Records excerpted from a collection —
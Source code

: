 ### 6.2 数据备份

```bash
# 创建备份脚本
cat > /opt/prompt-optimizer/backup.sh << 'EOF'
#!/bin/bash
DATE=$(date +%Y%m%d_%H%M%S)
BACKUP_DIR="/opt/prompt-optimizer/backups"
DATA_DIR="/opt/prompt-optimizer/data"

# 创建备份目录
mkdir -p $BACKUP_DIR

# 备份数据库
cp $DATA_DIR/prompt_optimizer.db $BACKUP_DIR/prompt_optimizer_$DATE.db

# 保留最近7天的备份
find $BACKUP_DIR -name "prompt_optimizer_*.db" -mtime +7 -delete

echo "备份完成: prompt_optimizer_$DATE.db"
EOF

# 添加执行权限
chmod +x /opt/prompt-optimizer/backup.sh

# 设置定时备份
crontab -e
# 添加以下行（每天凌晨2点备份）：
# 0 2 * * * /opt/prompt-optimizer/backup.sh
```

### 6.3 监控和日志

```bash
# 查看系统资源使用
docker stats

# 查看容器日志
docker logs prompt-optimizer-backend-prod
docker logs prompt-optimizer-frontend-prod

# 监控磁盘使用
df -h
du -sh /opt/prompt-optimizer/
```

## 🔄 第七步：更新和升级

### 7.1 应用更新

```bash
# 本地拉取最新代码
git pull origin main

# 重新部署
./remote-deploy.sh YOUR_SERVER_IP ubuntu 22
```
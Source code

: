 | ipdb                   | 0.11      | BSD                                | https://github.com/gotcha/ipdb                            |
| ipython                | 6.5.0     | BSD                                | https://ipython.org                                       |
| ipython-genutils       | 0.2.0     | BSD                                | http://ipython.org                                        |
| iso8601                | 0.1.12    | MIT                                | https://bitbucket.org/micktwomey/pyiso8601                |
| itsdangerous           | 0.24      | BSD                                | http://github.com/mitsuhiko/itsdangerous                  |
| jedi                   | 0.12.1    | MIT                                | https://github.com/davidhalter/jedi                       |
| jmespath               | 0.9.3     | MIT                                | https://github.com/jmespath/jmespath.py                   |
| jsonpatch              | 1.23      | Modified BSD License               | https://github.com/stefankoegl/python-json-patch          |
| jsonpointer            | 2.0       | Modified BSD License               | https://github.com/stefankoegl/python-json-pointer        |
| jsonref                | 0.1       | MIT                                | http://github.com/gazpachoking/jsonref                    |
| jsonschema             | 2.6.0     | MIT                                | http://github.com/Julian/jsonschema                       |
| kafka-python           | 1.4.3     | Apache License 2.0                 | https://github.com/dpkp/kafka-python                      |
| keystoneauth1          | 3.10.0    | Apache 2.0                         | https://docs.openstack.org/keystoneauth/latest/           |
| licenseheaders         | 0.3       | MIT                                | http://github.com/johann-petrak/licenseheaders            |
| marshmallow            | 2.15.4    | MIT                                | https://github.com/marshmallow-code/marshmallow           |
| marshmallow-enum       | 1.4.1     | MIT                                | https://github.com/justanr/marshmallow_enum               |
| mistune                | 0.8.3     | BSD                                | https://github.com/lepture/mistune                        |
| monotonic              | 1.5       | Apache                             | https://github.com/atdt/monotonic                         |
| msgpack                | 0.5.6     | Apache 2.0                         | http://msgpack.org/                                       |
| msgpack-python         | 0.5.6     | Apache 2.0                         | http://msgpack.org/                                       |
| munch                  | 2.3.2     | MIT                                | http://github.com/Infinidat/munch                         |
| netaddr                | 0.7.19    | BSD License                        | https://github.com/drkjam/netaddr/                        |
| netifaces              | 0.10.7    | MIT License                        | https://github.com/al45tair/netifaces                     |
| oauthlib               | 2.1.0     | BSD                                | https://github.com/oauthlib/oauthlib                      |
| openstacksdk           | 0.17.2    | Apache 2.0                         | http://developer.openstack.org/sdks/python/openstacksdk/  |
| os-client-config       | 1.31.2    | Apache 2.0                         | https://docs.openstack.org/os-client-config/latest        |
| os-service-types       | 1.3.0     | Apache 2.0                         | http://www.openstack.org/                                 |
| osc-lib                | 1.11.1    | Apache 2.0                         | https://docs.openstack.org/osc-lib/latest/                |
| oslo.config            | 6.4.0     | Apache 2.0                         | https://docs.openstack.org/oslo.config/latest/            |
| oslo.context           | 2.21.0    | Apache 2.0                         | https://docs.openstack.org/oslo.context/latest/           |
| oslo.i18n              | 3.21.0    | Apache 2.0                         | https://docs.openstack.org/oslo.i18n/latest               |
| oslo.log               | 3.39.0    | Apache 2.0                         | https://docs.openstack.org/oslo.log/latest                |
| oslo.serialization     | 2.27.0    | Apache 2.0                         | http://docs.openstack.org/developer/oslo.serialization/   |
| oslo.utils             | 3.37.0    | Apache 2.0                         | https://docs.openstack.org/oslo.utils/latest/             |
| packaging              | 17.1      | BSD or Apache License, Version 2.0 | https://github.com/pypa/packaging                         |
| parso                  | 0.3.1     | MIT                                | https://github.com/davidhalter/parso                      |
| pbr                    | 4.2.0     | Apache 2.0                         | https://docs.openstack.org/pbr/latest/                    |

Exercise instructions —
Every line with "prod" in it should be copied from the entries above.

Exercise result —
docker logs prompt-optimizer-backend-prod
docker logs prompt-optimizer-frontend-prod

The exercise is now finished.